Work task:
Select all lines holding the word "opposite" from the entries that follow.

•••

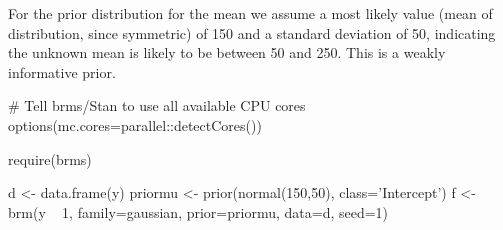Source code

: For the prior distribution for the mean we assume a most likely value (mean of distribution, since symmetric) of 150 and a standard deviation of 50, indicating the unknown mean is likely to be between 50 and 250.   This is a weakly informative prior.

\begin{Schunk}
\begin{Sinput}
# Tell brms/Stan to use all available CPU cores
options(mc.cores=parallel::detectCores())
\end{Sinput}
\end{Schunk}

\begin{Schunk}
\begin{Sinput}
require(brms)
\end{Sinput}
\begin{Sinput}
d <- data.frame(y)
priormu <- prior(normal(150,50), class='Intercept')
f <- brm(y ~ 1, family=gaussian, prior=priormu, data=d, seed=1)
\end{Sinput}
\end{Schunk}

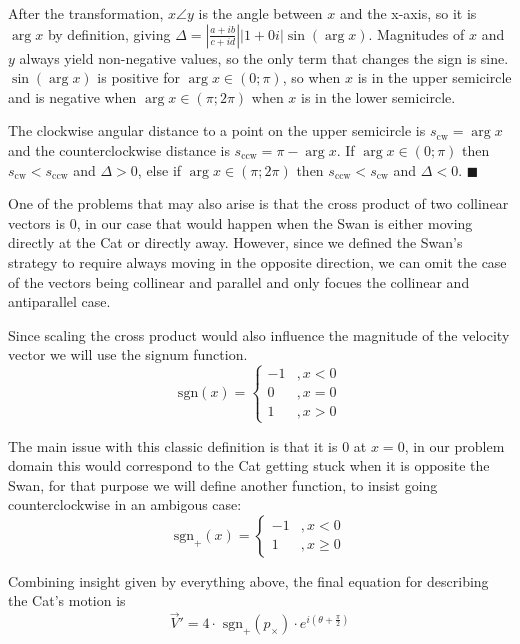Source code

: \documentclass[12pt]{article}
\begin{document}
After the transformation, $x \angle y$ is the angle between $x$ and the x-axis, so it is $\arg x$ by definition, giving $\Delta = |\frac{a + ib}{c + id}| |1 + 0i| \sin (\arg x)$. Magnitudes of $x$ and $y$ always yield non-negative values, so the only term that changes the sign is sine. $\sin (\arg x)$ is positive for $\arg x \in (0; \pi)$, so when $x$ is in the upper semicircle and is negative when $\arg x \in (\pi; 2\pi)$ when $x$ is in the lower semicircle.

The clockwise angular distance to a point on the upper semicircle is $s_{\text{cw}} = \arg x$ and the counterclockwise distance is $s_\text{ccw} = \pi - \arg x$. If $\arg x \in (0; \pi)$ then $s_\text{cw} < s_\text{ccw}$ and $\Delta > 0$, else if $\arg x \in (\pi; 2\pi)$ then $s_{\text{ccw}} < s_{\text{cw}}$ and $\Delta < 0$. $\blacksquare$

One of the problems that may also arise is that the cross product of two collinear\cite{vectorterminology} vectors is $0$, in our case that would happen when the Swan is either moving directly at the Cat or directly away. However, since we defined the Swan's strategy to require always moving in the opposite direction, we can omit the case of the vectors being collinear and parallel\cite{vectorterminology} and only focues the collinear and antiparallel\cite{vectorterminology} case.

Since scaling the cross product would also influence the magnitude of the velocity vector we will use the signum function. $$\text{sgn}(x) = \left\{ 
	\begin{aligned}
		-1&, x < 0\\
		0&, x = 0\\
		1&, x > 0
	\end{aligned}
\right.$$

The main issue with this classic definition is that it is $0$ at $x = 0$, in our problem domain this would correspond to the Cat getting stuck when it is opposite the Swan, for that purpose we will define another function, to insist going counterclockwise in an ambigous case:$$\text{sgn}_+(x) = \left\{ 
	\begin{aligned}
		-1&, x < 0\\
		1&, x \geq 0
	\end{aligned}
\right.$$

Combining insight given by everything above, the final equation for describing the Cat's motion is $$
\vec{V}' = 4 \cdot \text{ sgn}_+ (p_\times) \cdot e^{i (\theta + \frac{\pi}{2})}
$$
\end{document}
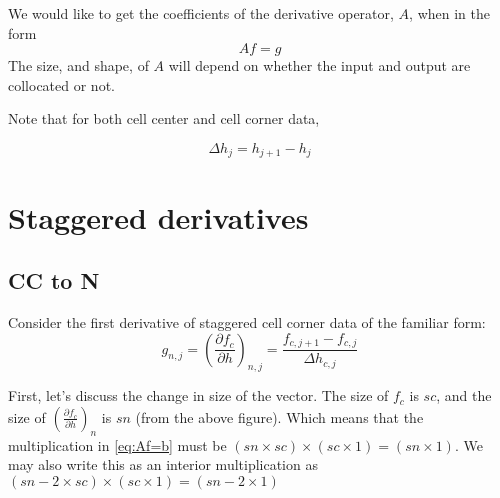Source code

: \documentclass[11pt]{article}
\begin{document}
We would like to get the coefficients of the derivative operator, $A$, when in the form
\begin{equation} \label{eq:Af=b}
  Af = g
\end{equation}
The size, and shape, of $A$ will depend on whether the input and output are collocated or not.

Note that for both cell center and cell corner data,

\begin{equation}
  \Delta h_{j} = h_{j+1}-h_{j}
\end{equation}

\section{Staggered derivatives}
\subsection{CC to N}
Consider the first derivative of staggered cell corner data of the familiar form:
\begin{equation}
  g_{n,j} = \left( \frac{\partial f_{c}}{\partial h} \right)_{n,j} = \frac{f_{c,j+1}-f_{c,j}}{\Delta h_{c,j}}
\end{equation}

First, let's discuss the change in size of the vector. The size of $f_c$ is $sc$, and the size of $\left( \frac{\partial f_{c}}{\partial h} \right)_{n}$ is $sn$ (from the above figure). Which means that the multiplication in \ref{eq:Af=b} must be $(sn \times sc) \times (sc \times 1) = (sn \times 1)$. We may also write this as an interior multiplication as $(sn-2 \times sc) \times (sc \times 1) = (sn-2 \times 1)$
\end{document}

•••

Exercise answer:
One of the problems that may also arise is that the cross product of two collinear\cite{vectorterminology} vectors is $0$, in our case that would happen when the Swan is either moving directly at the Cat or directly away. However, since we defined the Swan's strategy to require always moving in the opposite direction, we can omit the case of the vectors being collinear and parallel\cite{vectorterminology} and only focues the collinear and antiparallel\cite{vectorterminology} case.
The main issue with this classic definition is that it is $0$ at $x = 0$, in our problem domain this would correspond to the Cat getting stuck when it is opposite the Swan, for that purpose we will define another function, to insist going counterclockwise in an ambigous case:$$\text{sgn}_+(x) = \left\{ 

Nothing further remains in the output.